YOUR OBJECTIVE: In the entries below, find every line with "like" and copy it.

───── DATA RECORDS

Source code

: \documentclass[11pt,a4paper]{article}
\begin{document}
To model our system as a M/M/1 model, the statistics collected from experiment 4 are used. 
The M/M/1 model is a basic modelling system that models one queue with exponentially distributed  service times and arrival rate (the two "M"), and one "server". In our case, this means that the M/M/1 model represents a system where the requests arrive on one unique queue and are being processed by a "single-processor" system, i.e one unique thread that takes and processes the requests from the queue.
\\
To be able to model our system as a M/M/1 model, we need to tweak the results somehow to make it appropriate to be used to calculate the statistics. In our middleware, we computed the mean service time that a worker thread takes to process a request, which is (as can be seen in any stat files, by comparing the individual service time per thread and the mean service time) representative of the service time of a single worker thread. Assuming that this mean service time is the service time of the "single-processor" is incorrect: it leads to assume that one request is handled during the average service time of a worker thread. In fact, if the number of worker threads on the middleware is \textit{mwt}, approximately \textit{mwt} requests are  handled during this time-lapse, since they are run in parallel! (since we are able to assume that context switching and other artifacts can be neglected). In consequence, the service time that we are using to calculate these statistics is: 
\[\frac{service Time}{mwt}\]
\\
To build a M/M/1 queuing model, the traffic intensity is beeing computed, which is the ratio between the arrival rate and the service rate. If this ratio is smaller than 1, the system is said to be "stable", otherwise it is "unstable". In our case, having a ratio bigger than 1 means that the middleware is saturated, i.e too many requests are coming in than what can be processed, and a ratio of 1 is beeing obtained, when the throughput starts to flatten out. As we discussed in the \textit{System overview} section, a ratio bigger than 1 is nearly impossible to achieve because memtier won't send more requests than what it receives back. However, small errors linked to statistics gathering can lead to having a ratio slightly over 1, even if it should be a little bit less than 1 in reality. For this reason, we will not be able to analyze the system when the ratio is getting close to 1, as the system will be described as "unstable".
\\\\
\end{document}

──────────
───── DATA RECORDS

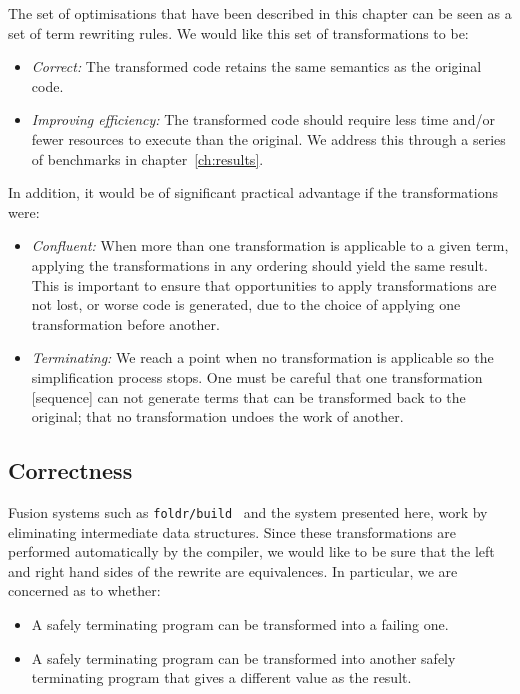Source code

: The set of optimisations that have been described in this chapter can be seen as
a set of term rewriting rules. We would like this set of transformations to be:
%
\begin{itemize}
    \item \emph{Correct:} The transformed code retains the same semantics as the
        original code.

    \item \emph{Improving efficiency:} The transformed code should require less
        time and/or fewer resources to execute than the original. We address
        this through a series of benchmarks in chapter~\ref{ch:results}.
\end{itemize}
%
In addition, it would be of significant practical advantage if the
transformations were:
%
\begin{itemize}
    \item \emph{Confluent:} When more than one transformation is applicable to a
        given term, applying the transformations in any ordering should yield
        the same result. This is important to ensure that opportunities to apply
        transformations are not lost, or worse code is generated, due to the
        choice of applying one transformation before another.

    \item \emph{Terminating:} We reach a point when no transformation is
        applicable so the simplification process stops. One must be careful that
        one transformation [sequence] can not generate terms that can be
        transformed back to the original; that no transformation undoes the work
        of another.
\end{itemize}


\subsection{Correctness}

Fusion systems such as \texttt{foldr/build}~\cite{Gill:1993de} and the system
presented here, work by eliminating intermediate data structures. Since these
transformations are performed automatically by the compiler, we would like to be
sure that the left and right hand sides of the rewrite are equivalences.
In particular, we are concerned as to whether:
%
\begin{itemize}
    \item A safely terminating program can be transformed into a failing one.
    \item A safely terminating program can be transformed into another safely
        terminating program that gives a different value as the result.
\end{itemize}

──────────
───── DATA RECORDS

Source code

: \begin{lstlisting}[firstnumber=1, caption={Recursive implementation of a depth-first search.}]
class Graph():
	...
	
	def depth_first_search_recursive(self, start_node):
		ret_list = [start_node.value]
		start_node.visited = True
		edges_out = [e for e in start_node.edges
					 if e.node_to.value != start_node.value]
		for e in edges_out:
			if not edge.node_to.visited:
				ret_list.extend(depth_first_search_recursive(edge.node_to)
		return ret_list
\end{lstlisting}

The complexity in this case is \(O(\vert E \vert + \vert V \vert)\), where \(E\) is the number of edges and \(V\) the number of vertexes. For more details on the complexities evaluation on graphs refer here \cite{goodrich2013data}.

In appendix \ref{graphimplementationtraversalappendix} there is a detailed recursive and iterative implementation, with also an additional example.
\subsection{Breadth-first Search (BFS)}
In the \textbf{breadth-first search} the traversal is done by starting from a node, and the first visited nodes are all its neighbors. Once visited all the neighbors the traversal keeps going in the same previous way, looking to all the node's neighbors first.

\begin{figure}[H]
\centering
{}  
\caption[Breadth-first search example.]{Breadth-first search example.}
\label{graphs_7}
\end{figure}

──────────

SOLVED EXERCISE:
a set of term rewriting rules. We would like this set of transformations to be:
transformations are performed automatically by the compiler, we would like to be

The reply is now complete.